Aydın Engin

10 Haziran 2014

Bıçak sırtında…

Bıçak sırtında olan sadece barış süreci değil, çatışmasızlık hali hiç değil; ülkenin geleceği bıçak sırtında…

Yurdun çeşitli kentlerinde Lice’deki canpazarını protesto etmek isteyenleri linç etmek üzere kolları sıvayan ırkçı-milliyetçi saldırılara tanık olduk, oluyoruz.

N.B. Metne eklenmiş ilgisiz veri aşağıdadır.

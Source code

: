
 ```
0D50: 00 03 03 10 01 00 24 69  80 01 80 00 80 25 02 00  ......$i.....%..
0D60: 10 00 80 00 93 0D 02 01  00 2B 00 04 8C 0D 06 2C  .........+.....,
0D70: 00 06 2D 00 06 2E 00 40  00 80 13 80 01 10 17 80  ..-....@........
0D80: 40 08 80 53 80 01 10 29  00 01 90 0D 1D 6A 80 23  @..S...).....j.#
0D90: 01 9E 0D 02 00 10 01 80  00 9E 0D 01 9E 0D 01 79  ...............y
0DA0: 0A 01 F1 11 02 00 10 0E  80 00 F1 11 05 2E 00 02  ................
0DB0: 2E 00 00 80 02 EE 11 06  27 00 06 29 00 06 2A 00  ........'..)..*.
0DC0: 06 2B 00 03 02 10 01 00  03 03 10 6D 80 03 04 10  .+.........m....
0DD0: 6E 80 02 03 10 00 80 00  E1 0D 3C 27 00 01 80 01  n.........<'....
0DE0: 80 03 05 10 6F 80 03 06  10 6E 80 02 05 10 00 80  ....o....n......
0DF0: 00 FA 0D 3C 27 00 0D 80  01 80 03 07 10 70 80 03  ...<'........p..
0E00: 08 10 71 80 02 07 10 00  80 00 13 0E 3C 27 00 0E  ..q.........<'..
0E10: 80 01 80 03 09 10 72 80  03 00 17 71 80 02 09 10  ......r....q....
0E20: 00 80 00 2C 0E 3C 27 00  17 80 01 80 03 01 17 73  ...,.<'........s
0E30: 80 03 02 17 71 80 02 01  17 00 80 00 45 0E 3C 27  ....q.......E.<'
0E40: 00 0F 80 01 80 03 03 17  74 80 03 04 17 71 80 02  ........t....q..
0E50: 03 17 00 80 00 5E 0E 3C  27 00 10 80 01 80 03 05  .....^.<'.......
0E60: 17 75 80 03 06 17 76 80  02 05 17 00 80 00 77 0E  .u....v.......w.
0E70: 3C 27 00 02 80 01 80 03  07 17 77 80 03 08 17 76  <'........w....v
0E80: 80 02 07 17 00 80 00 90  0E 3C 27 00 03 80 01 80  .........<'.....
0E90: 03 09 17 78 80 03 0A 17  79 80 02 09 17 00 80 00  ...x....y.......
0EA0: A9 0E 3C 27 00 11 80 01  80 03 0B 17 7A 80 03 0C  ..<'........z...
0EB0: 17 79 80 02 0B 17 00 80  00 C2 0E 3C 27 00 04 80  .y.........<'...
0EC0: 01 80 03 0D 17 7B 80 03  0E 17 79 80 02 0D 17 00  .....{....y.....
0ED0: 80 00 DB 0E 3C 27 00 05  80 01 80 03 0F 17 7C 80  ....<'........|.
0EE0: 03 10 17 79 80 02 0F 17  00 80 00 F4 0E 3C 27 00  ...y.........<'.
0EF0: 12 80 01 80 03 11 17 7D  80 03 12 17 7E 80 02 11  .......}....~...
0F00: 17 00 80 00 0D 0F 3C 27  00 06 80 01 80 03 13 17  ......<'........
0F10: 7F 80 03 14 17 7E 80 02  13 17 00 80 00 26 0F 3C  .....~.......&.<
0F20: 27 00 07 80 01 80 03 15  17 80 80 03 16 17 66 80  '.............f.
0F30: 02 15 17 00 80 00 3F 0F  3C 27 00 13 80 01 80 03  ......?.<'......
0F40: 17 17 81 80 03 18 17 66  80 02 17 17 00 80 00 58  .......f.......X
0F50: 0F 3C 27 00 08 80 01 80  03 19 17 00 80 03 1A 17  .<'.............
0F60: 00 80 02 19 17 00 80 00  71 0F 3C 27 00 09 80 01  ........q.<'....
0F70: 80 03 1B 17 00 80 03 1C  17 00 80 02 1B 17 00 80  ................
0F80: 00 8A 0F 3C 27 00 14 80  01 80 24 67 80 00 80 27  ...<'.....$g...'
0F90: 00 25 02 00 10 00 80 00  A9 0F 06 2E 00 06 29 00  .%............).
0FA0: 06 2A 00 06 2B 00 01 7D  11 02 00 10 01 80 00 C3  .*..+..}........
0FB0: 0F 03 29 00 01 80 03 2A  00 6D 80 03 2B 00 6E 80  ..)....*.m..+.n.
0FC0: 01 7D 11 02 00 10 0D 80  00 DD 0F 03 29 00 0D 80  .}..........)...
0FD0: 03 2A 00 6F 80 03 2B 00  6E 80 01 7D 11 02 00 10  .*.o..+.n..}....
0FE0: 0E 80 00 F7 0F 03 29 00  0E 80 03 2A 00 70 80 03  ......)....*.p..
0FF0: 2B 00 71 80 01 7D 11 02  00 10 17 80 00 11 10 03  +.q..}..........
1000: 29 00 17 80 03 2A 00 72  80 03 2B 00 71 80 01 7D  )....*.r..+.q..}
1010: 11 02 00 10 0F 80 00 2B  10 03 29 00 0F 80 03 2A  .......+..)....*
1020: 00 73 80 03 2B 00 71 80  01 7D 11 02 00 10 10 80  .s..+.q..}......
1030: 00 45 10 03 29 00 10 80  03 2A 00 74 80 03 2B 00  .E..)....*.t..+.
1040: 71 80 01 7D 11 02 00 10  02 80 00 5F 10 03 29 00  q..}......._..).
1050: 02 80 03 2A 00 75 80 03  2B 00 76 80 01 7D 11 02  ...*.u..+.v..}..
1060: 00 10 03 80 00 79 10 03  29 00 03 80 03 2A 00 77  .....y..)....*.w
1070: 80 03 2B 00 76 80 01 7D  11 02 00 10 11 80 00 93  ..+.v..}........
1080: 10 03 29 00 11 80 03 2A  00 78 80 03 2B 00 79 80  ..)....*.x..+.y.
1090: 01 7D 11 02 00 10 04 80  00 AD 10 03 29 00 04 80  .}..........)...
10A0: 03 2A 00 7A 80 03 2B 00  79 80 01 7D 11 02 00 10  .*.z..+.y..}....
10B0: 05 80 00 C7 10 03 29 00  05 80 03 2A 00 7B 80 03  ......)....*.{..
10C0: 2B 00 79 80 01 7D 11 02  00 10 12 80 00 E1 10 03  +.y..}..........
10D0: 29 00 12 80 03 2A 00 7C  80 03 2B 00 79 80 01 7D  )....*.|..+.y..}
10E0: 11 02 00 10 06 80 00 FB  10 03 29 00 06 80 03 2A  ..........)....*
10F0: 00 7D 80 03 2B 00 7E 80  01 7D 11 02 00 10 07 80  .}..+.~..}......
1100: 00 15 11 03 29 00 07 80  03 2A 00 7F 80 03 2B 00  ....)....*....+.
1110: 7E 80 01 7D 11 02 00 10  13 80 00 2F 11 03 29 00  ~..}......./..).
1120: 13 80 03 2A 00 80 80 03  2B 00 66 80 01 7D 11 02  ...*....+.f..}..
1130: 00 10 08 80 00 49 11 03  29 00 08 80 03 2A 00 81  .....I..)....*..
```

Lice’de öldürülen gencin Diyarbakır’daki cenaze töreni sırasında patlak veren protesto eylemlerinde suratına maske geçirmiş biri (çocukmuş) askeri birliğin duvarından atlayıp, direğe tırmanıp, bayrağı indirip belki kendini tatmin etti, ancak aslında yangına benzin dökerek halt etti.

Yangına benzin döken maskeliyi kıskanan Başbakan (Evet evet, doğru okudunuz: Başbakan) da yangına bir koca kova benzin boca etti; “Tokat'taki vatandaşın ortaya koyduğu tavrı aynı şekilde herkesin ortaya koymasını söylüyorum” buyurdu…

Diyarbakır’da dağa çıkmış çocuklarını geri isteyen annelerin eylemi sürüyor.

15 Haziran’da toplanacağı bildirilen BDP kongresi ertelendi, gerekçesi henüz bilinmiyor.

Hafta sonu Diyarbakır’da adı iddialı, anlaşıldığı kadarıyla içi epey kof bir “Çözüm Süreci Çalıştayı” toplandı.

Çalıştay’da, Hükümetin çözüm sürecini yürütmekle görevli bakanı Beşir Atalay konuştu:

- Çözüm süreci İmralı’ya gidip gelmelerle devam edemez, siyaset kurumunun elini taşın altına koyması ve çözümün siyasi zeminde güçlenmesi gerekir.

Dün PKK Yürütme Komitesi açıklama yaptı:

- Üç kişilik HDP heyetinin arada bir İmralı’ya gidip gelmesi artık hiçbir sorunun çözümü için yeterli olmayacaktır.

Derken dün öğle saatlerinde üç kişilik HDP heyeti İmralı’ya gitti; akşam saatlerinde döndü. Heyet üyelerinden Pervin Buldan sekiz, on gün içinde yeniden İmralı’ya gidileceğini belirtti.

Öcalan, HDP Heyetinin aktardığına göre “Sürecin iyi gittiğini, umutlanmak, umudu korumak  için yeterli sebep bulunduğu” söylemiş.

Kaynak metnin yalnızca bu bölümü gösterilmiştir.